Fears that Sisi could crack down on protestors

CAIRO, EGYPT Egypt’s legal opposition took a significant step towards civil disobedience this week by staging a non-permitted demonstration against the adoption of President Abel Fatah al Sisi’s agreement to transfer sovereignty over Tiran and Sanafir islands to Saudi Arabia. In April, Egypt declared that the two strategically placed islands fall within Saudi Arabia’s territorial waters, and that Egypt would return them, a decision that needs to be ratified by the Egyptian parliament.

More than 900 Egyptians braved breaking the military-drafted 2013 Protest Law granting police the right to ban or postpone demonstrations when deemed a “threat to security and peace” to register their displeasure with the maritime demarcation agreement drawn up after the April 2016 visit of King Salman to Cairo.

“The regime is selling our lands and going on spontaneous demonstration that was not prepared for and without a permission means a lot,” said Dostour Party spokesman Mohamed Soliman.

The king’s five day visit last spring netted Egypt four billion dollars in private sector investment pledges and a five-year $23 billion arrangement for Saudi Aramco to provide 700,000 metric tons of refined petroleum each month.

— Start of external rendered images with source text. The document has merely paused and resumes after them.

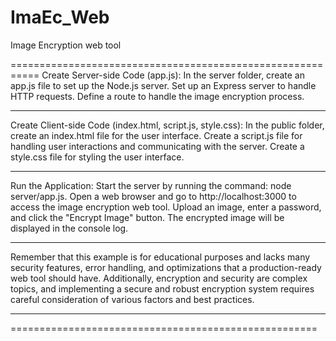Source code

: # ImaEc_Web
Image Encryption web  tool 


===========================================================
Create Server-side Code (app.js):
In the server folder, create an app.js file to set up the Node.js server.
Set up an Express server to handle HTTP requests.
Define a route to handle the image encryption process.

_______________________

Create Client-side Code (index.html, script.js, style.css):
In the public folder, create an index.html file for the user interface.
Create a script.js file for handling user interactions and communicating with the server.
Create a style.css file for styling the user interface.

-----------------------


Run the Application:
Start the server by running the command: node server/app.js.
Open a web browser and go to http://localhost:3000 to access the image encryption web tool.
Upload an image, enter a password, and click the "Encrypt Image" button.
The encrypted image will be displayed in the console log.

******************************************
Remember that this example is for educational purposes and lacks many security features, error handling, and optimizations that a production-ready web tool should have. Additionally, encryption and security are complex topics, and implementing a secure and robust encryption system requires careful consideration of various factors and best practices.
****************************************


=====================================================


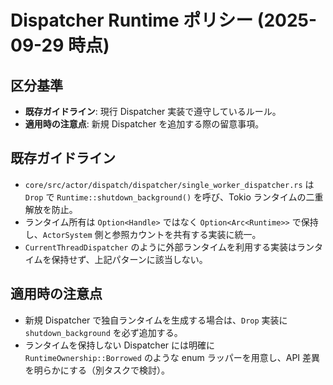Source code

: # Dispatcher Runtime ポリシー (2025-09-29 時点)

## 区分基準
- **既存ガイドライン**: 現行 Dispatcher 実装で遵守しているルール。
- **適用時の注意点**: 新規 Dispatcher を追加する際の留意事項。

## 既存ガイドライン
- `core/src/actor/dispatch/dispatcher/single_worker_dispatcher.rs` は `Drop` で `Runtime::shutdown_background()` を呼び、Tokio ランタイムの二重解放を防止。
- ランタイム所有は `Option<Handle>` ではなく `Option<Arc<Runtime>>` で保持し、`ActorSystem` 側と参照カウントを共有する実装に統一。
- `CurrentThreadDispatcher` のように外部ランタイムを利用する実装はランタイムを保持せず、上記パターンに該当しない。

## 適用時の注意点
- 新規 Dispatcher で独自ランタイムを生成する場合は、`Drop` 実装に `shutdown_background` を必ず追加する。
- ランタイムを保持しない Dispatcher には明確に `RuntimeOwnership::Borrowed` のような enum ラッパーを用意し、API 差異を明らかにする（別タスクで検討）。

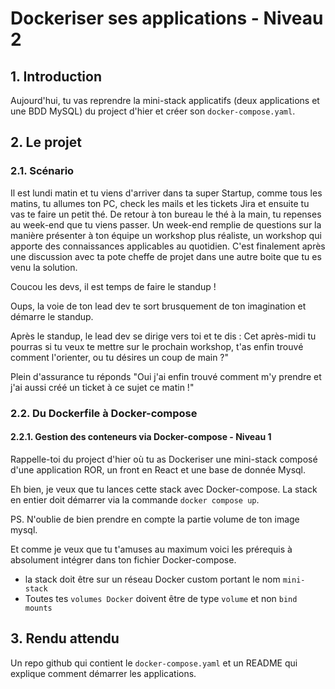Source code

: # Dockeriser ses applications - Niveau 2

## 1. Introduction
Aujourd'hui, tu vas reprendre la mini-stack applicatifs (deux applications et une BDD MySQL) du project d'hier et créer son `docker-compose.yaml`.

## 2. Le projet
### 2.1. Scénario
Il est lundi matin et tu viens d'arriver dans ta super Startup, comme tous les matins, tu allumes ton PC, check les mails et les tickets Jira et ensuite tu vas te faire un petit thé.
De retour à ton bureau le thé à la main, tu repenses au week-end que tu viens passer. 
Un week-end remplie de questions sur la manière présenter à ton équipe un workshop plus réaliste, un workshop qui apporte des connaissances applicables au quotidien. C'est finalement après une discussion avec ta pote cheffe de projet dans une autre boite que tu es venu la solution.

Coucou les devs, il est temps de faire le standup !

Oups, la voie de ton lead dev te sort brusquement de ton imagination et démarre le standup.

Après le standup, le lead dev se dirige vers toi et te dis : Cet après-midi tu pourras si tu veux te mettre sur le prochain workshop,
t'as enfin trouvé comment l'orienter, ou tu désires un coup de main ?"

Plein d'assurance tu réponds "Oui j'ai enfin trouvé comment m'y prendre et j'ai aussi créé un ticket à ce sujet ce matin !"

### 2.2. Du Dockerfile à Docker-compose
#### 2.2.1. Gestion des conteneurs via Docker-compose - Niveau 1
Rappelle-toi du project d'hier où tu as Dockeriser une mini-stack composé d'une application ROR, 
un front en React et une base de donnée Mysql.

Eh bien, je veux que tu lances cette stack avec Docker-compose. 
La stack en entier doit démarrer via la commande `docker compose up`.

PS. N'oublie de bien prendre en compte la partie volume de ton image mysql.

Et comme je veux que tu t'amuses au maximum voici les prérequis à absolument intégrer dans ton fichier Docker-compose.
 
- la stack doit être sur un réseau Docker custom portant le nom `mini-stack`
- Toutes tes `volumes Docker` doivent être de type `volume` et non `bind mounts`


## 3. Rendu attendu
Un repo github qui contient le `docker-compose.yaml` et un README qui explique comment démarrer les applications.
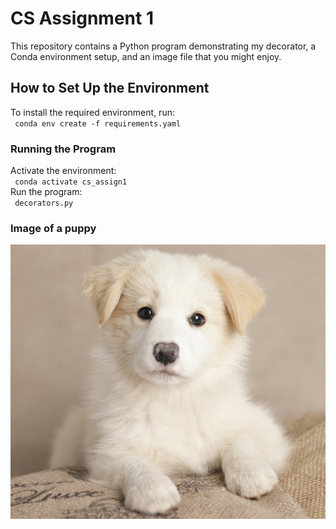 # CS Assignment 1  #
This repository contains a Python program demonstrating my decorator, a Conda environment setup, and an image file that you might enjoy.  

## How to Set Up the Environment  ##
To install the required environment, run:  
<code> conda env create -f requirements.yaml </code>  

### Running the Program  ###
Activate the environment:  
<code> conda activate cs_assign1 </code>  
Run the program:  
<code> decorators.py </code>  

### Image of a puppy  ###
![Cute Puppy](image.png)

“The constitution allows the president to take decisions on borders but the thing is that the president skirted the rules bringing this treaty to parliament only after the courts ruled twice against this agreement,” Soliman told The Media Line.

Ibrahim Eissa, a frequent critic of the Saudis in general and the islands deal in particular “voluntarily resigned” this week as host of the popular TV news-talk program, on Al-Qahera w’ al Nas (Cairo and the People).

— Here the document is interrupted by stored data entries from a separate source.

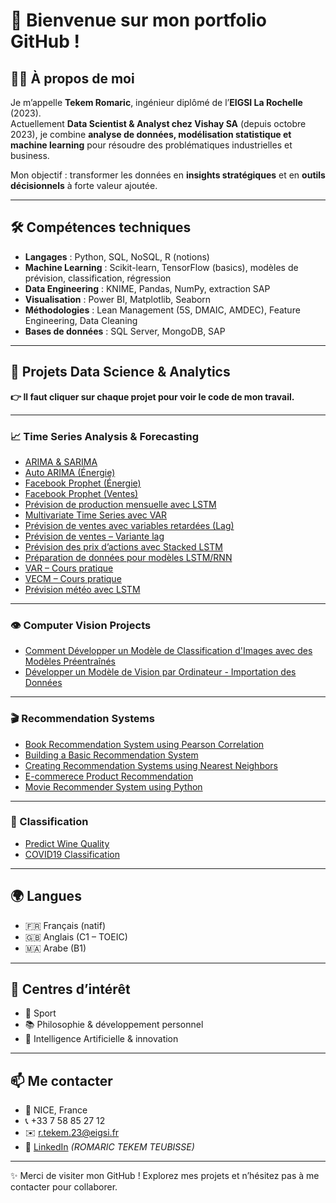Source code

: # 👋 Bienvenue sur mon portfolio GitHub !

## 🙋‍♂️ À propos de moi
Je m’appelle **Tekem Romaric**, ingénieur diplômé de l’**EIGSI La Rochelle** (2023).  
Actuellement **Data Scientist & Analyst chez Vishay SA** (depuis octobre 2023), je combine **analyse de données, modélisation statistique et machine learning** pour résoudre des problématiques industrielles et business.

Mon objectif : transformer les données en **insights stratégiques** et en **outils décisionnels** à forte valeur ajoutée.

---

## 🛠️ Compétences techniques
- **Langages** : Python, SQL, NoSQL, R (notions)  
- **Machine Learning** : Scikit-learn, TensorFlow (basics), modèles de prévision, classification, régression  
- **Data Engineering** : KNIME, Pandas, NumPy, extraction SAP  
- **Visualisation** : Power BI, Matplotlib, Seaborn  
- **Méthodologies** : Lean Management (5S, DMAIC, AMDEC), Feature Engineering, Data Cleaning  
- **Bases de données** : SQL Server, MongoDB, SAP

---

## 📂 Projets Data Science & Analytics

**👉 Il faut cliquer sur chaque projet pour voir le code de mon travail.**

---

### 📈 Time Series Analysis & Forecasting

- [ARIMA & SARIMA](https://github.com/jsdbvsdk/Time-series-analysis-and-forecasting/blob/main/ARIMA%20and%20Seasonal%20ARIMA.ipynb)  
- [Auto ARIMA (Énergie)](https://github.com/jsdbvsdk/Time-series-analysis-and-forecasting/blob/main/End%20to%20End%20Time%20Series%20Modeling%20using%20Auto%20ARIMA(Energie).ipynb)  
- [Facebook Prophet (Énergie)](https://github.com/jsdbvsdk/Time-series-analysis-and-forecasting/blob/main/Facebook%20Prophet(Energie).ipynb)  
- [Facebook Prophet (Ventes)](https://github.com/jsdbvsdk/Time-series-analysis-and-forecasting/blob/main/Le_Prophet(Sales%20Prediction).ipynb)  
- [Prévision de production mensuelle avec LSTM](https://github.com/jsdbvsdk/Time-series-analysis-and-forecasting/blob/main/Monthly_Production_prediction_using_lstm.ipynb)  
- [Multivariate Time Series avec VAR](https://github.com/jsdbvsdk/Time-series-analysis-and-forecasting/blob/main/Multivariate%20Time%20series%20using%20Vector%20Autoregression%20(VAR).ipynb)  
- [Prévision de ventes avec variables retardées (Lag)](https://github.com/jsdbvsdk/Time-series-analysis-and-forecasting/blob/main/Prevision_de_vente-FP1_lag-Without_blg.ipynb)  
- [Prévision de ventes – Variante lag](https://github.com/jsdbvsdk/Time-series-analysis-and-forecasting/blob/main/Prevision_de_ventep_lag-.ipynb)  
- [Prévision des prix d’actions avec Stacked LSTM](https://github.com/jsdbvsdk/Time-series-analysis-and-forecasting/blob/main/Stock%20Price%20Prediction%20And%20Forecasting%20Using%20Stacked%20LSTM-%20Deep%20Learning.ipynb)  
- [Préparation de données pour modèles LSTM/RNN](https://github.com/jsdbvsdk/Time-series-analysis-and-forecasting/blob/main/Time%20Series%20Data%20Preparation%20for%20Deep%20Learning%20(LSTM%2C%20RNN)%20models.ipynb)  
- [VAR – Cours pratique](https://github.com/jsdbvsdk/Time-series-analysis-and-forecasting/blob/main/VAR%20model%20lesson.ipynb)  
- [VECM – Cours pratique](https://github.com/jsdbvsdk/Time-series-analysis-and-forecasting/blob/main/VECM%20model%20lesson.ipynb)  
- [Prévision météo avec LSTM](https://github.com/jsdbvsdk/Time-series-analysis-and-forecasting/blob/main/Weather_prediction_(LSTM).ipynb)

---

### 👁️ Computer Vision Projects

- [Comment Développer un Modèle de Classification d'Images avec des Modèles Préentraînés](https://github.com/jsdbvsdk/Computer-Vision-Projects/blob/main/Comment%20D%C3%A9velopper%20un%20Mod%C3%A8le%20de%20Classification%20d'Images%20avec%20des%20Mod%C3%A8les%20Pr%C3%A9entra%C3%AEn%C3%A9s.ipynb)  
- [Développer un Modèle de Vision par Ordinateur - Importation des Données](https://github.com/jsdbvsdk/Computer-Vision-Projects/blob/main/D%C3%A9velopper%20un%20Mod%C3%A8le%20de%20Vision%20par%20Ordinateur%20-%20Importation%20des%20Donn%C3%A9es.ipynb)

---

### 🎬 Recommendation Systems

- [Book Recommendation System using Pearson Correlation](https://github.com/jsdbvsdk/Recommendation-system/blob/main/Book%20Recommendation%20System%20using%20Pearson%20Correlation.ipynb)  
- [Building a Basic Recommendation System](https://github.com/jsdbvsdk/Recommendation-system/blob/main/Building%20a%20Basic%20Recommendation%20System.ipynb)  
- [Creating Recommendation Systems using Nearest Neighbors](https://github.com/jsdbvsdk/Recommendation-system/blob/main/Creating%20Recommendation%20Systems%20using%20Nearest%20Neighbors.ipynb)  
- [E-commerece Product Recommendation](https://github.com/jsdbvsdk/Recommendation-system/blob/main/E-commerece%20Product%20Recommendation.ipynb)  
- [Movie Recommender System using Python](https://github.com/jsdbvsdk/Recommendation-system/blob/main/Movie%20Recommender%20System%20using%20Python.ipynb)

---

### 🧪 Classification

- [Predict Wine Quality](https://github.com/jsdbvsdk/Classification-/blob/main/Predict%20Wine%20Quality-.ipynb)  
- [COVID19 Classification](https://github.com/jsdbvsdk/Classification-/blob/main/COVID19%20(1).ipynb)

---

## 🌍 Langues
- 🇫🇷 Français (natif)  
- 🇬🇧 Anglais (C1 – TOEIC)  
- 🇲🇦 Arabe (B1)

---

## 🎯 Centres d’intérêt
- 🏀 Sport  
- 📚 Philosophie & développement personnel  
- 🤖 Intelligence Artificielle & innovation

---

## 📫 Me contacter
- 📍 NICE, France  
- 📞 +33 7 58 85 27 12  
- ✉️ [r.tekem.23@eigsi.fr](mailto:r.tekem.23@eigsi.fr)  
- 💼 [LinkedIn](https://www.linkedin.com/) *(ROMARIC TEKEM TEUBISSE)*

---

✨ Merci de visiter mon GitHub ! Explorez mes projets et n’hésitez pas à me contacter pour collaborer.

“The government surprised 90 million Egyptians with a decision that we grew up accustomed to its opposite. That’s what made it worrisome and horrifying,” said Eissa.

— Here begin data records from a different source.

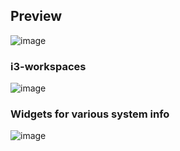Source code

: ## Preview
![image](https://github.com/user-attachments/assets/8fff93da-1bfa-4246-a24f-ccdd7b32c676)

### i3-workspaces
![image](https://github.com/user-attachments/assets/fb997134-b5b2-442b-8d0a-34bebc6b95a6)

### Widgets for various system info
![image](https://github.com/user-attachments/assets/40655022-3f0e-44aa-b0e8-a217dc136f9a)
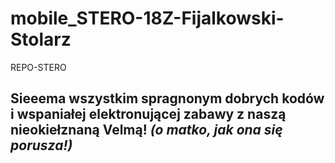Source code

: # mobile_STERO-18Z-Fijalkowski-Stolarz
REPO-STERO
## Sieeema wszystkim spragnonym dobrych kodów i wspaniałej elektronującej zabawy z naszą nieokiełznaną Velmą! *(o matko, jak ona się porusza!)*
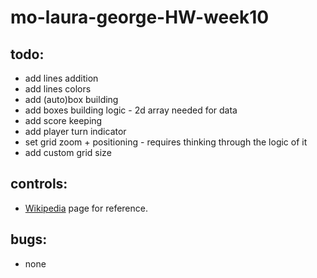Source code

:# mo-laura-george-HW-week10

## todo:

* add lines addition
* add lines colors
* add (auto)box building
* add boxes building logic - 2d array needed for data
* add score keeping
* add player turn indicator
* set grid zoom + positioning - requires thinking through the logic of it
* add custom grid size

## controls:

* [Wikipedia](https://en.wikipedia.org/wiki/Dots_and_Boxes) page for reference.

## bugs:

* none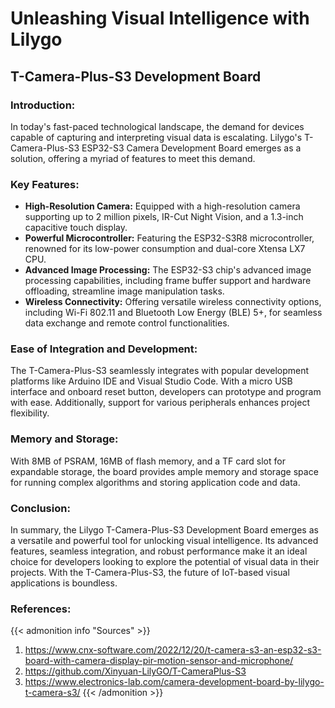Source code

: # Unleashing Visual Intelligence with Lilygo



## **T-Camera-Plus-S3 Development Board**

### **Introduction:**
In today's fast-paced technological landscape, the demand for devices capable of capturing and interpreting visual data is escalating. Lilygo's T-Camera-Plus-S3 ESP32-S3 Camera Development Board emerges as a solution, offering a myriad of features to meet this demand.

### **Key Features:**
- **High-Resolution Camera:** Equipped with a high-resolution camera supporting up to 2 million pixels, IR-Cut Night Vision, and a 1.3-inch capacitive touch display.
- **Powerful Microcontroller:** Featuring the ESP32-S3R8 microcontroller, renowned for its low-power consumption and dual-core Xtensa LX7 CPU.
- **Advanced Image Processing:** The ESP32-S3 chip's advanced image processing capabilities, including frame buffer support and hardware offloading, streamline image manipulation tasks.
- **Wireless Connectivity:** Offering versatile wireless connectivity options, including Wi-Fi 802.11 and Bluetooth Low Energy (BLE) 5+, for seamless data exchange and remote control functionalities.

### **Ease of Integration and Development:**
The T-Camera-Plus-S3 seamlessly integrates with popular development platforms like Arduino IDE and Visual Studio Code. With a micro USB interface and onboard reset button, developers can prototype and program with ease. Additionally, support for various peripherals enhances project flexibility.

### **Memory and Storage:** 
With 8MB of PSRAM, 16MB of flash memory, and a TF card slot for expandable storage, the board provides ample memory and storage space for running complex algorithms and storing application code and data.

### **Conclusion:**
In summary, the Lilygo T-Camera-Plus-S3 Development Board emerges as a versatile and powerful tool for unlocking visual intelligence. Its advanced features, seamless integration, and robust performance make it an ideal choice for developers looking to explore the potential of visual data in their projects. With the T-Camera-Plus-S3, the future of IoT-based visual applications is boundless.

### **References:**
{{< admonition info "Sources" >}}
1. https://www.cnx-software.com/2022/12/20/t-camera-s3-an-esp32-s3-board-with-camera-display-pir-motion-sensor-and-microphone/
2. https://github.com/Xinyuan-LilyGO/T-CameraPlus-S3
3. https://www.electronics-lab.com/camera-development-board-by-lilygo-t-camera-s3/
{{< /admonition >}}
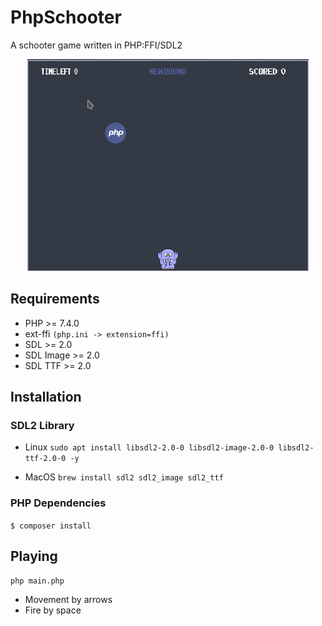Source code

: # PhpSchooter

A schooter game written in PHP:FFI/SDL2

<p align="center">
    <img src="doc/phpschooter.gif?raw=true" width="450" alt="Php schooter screenshot">
</p>

## Requirements

- PHP >= 7.4.0
- ext-ffi `(php.ini -> extension=ffi)`
- SDL >= 2.0
- SDL Image >= 2.0
- SDL TTF >= 2.0

## Installation

### SDL2 Library
- Linux
`sudo apt install libsdl2-2.0-0 libsdl2-image-2.0-0 libsdl2-ttf-2.0-0 -y`

- MacOS
`brew install sdl2 sdl2_image sdl2_ttf`

### PHP Dependencies 
`$ composer install`

## Playing
`php main.php`

- Movement by arrows
- Fire by space


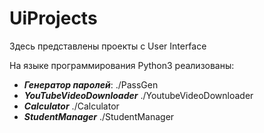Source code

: # UiProjects

Здесь представлены проекты с User Interface

На языке программирования Python3 реализованы:

* __*Генератор паролей*__: ./PassGen
* __*YouTubeVideoDownloader*__ ./YoutubeVideoDownloader
* __*Calculator*__ ./Calculator
* __*StudentManager*__ ./StudentManager
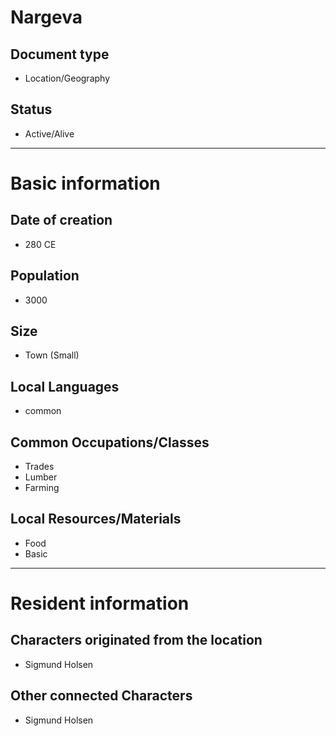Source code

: # Nargeva

## Document type

 - Location/Geography

## Status

 - Active/Alive

---

# Basic information

## Date of creation

 - 280 CE

## Population

 - 3000

## Size

 - Town (Small)

## Local Languages

 - common

## Common Occupations/Classes

 - Trades
 - Lumber
 - Farming

## Local Resources/Materials

 - Food
 - Basic

---

# Resident information

## Characters originated from the location

 - Sigmund Holsen

## Other connected Characters

 - Sigmund Holsen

As eager as Egypt is to obtain aid and boost trade with the Saudis, there is widespread disapproval of the islands handover. The islands are in the Straits of Tiran which connect the Red Sea to the Gulf of Aqaba. It is strategically important to Israel and Jordan, as well as Saudi Arabia. Egyptian media said Israel’s Defense Ministry privately approved the deal, before Sisi took it to his public.
The two islands control entry to the ports of Eilat and Aqaba. Tiran lies about four miles from Sharm el-Sheikh and was captured by Israel the 1967 War and returned to Egyptian sovereignty in the 1979 Begin-Sadat peace treaty.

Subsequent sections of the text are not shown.